WHAT TO DO: Show every line below where "with" appears.

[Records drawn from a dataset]
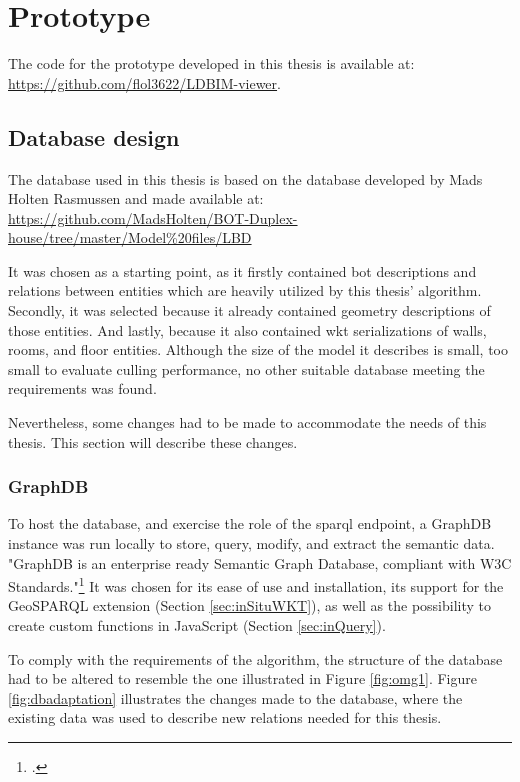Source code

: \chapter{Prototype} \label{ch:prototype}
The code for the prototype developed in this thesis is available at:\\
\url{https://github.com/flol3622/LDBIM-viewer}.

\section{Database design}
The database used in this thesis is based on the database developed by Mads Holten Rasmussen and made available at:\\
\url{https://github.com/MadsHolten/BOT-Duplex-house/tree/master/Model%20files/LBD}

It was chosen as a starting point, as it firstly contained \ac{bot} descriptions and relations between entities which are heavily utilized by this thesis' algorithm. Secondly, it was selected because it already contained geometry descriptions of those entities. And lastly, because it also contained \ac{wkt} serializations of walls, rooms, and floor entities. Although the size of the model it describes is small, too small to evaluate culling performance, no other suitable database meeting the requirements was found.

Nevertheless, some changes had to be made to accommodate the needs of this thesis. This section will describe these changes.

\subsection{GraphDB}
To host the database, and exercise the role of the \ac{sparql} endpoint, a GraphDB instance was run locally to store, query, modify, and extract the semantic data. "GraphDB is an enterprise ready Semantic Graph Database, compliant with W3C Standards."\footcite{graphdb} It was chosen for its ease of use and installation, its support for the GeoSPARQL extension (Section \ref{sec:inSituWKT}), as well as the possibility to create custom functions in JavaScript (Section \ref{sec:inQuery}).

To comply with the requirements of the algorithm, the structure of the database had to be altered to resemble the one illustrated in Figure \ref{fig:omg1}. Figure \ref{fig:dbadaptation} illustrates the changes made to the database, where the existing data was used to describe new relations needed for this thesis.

==

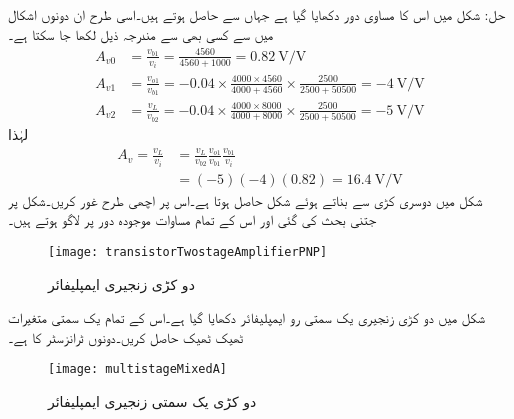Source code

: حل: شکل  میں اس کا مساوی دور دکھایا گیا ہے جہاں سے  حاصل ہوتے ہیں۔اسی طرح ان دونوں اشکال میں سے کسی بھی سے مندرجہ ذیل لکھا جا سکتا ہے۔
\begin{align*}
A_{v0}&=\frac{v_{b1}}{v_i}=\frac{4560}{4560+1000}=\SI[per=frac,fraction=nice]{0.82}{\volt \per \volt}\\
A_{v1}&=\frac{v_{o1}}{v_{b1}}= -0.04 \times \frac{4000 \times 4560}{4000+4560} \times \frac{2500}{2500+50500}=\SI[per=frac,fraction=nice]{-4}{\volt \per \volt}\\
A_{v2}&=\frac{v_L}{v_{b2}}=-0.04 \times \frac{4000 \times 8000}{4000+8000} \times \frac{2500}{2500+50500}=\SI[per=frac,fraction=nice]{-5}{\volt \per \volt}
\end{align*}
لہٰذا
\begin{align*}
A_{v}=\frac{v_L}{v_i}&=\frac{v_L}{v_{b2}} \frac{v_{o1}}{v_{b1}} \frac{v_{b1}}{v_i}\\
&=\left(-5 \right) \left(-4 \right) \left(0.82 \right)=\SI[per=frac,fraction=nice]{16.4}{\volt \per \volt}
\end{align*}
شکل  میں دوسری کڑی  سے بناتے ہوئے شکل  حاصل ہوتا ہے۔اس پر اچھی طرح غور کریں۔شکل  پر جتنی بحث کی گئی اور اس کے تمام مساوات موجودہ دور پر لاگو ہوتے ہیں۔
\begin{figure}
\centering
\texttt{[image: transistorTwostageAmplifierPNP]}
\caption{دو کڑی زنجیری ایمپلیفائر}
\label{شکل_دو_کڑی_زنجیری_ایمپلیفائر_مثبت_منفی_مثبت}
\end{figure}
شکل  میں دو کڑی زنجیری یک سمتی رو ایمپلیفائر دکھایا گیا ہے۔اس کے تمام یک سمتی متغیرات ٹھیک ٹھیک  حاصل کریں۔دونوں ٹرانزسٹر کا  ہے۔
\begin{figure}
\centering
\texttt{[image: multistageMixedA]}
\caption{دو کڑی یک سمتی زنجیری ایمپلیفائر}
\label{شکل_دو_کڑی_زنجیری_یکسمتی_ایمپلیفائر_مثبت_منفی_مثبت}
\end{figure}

TASK RESULT:
To host the database, and exercise the role of the \ac{sparql} endpoint, a GraphDB instance was run locally to store, query, modify, and extract the semantic data. "GraphDB is an enterprise ready Semantic Graph Database, compliant with W3C Standards."\footcite{graphdb} It was chosen for its ease of use and installation, its support for the GeoSPARQL extension (Section \ref{sec:inSituWKT}), as well as the possibility to create custom functions in JavaScript (Section \ref{sec:inQuery}).
To comply with the requirements of the algorithm, the structure of the database had to be altered to resemble the one illustrated in Figure \ref{fig:omg1}. Figure \ref{fig:dbadaptation} illustrates the changes made to the database, where the existing data was used to describe new relations needed for this thesis.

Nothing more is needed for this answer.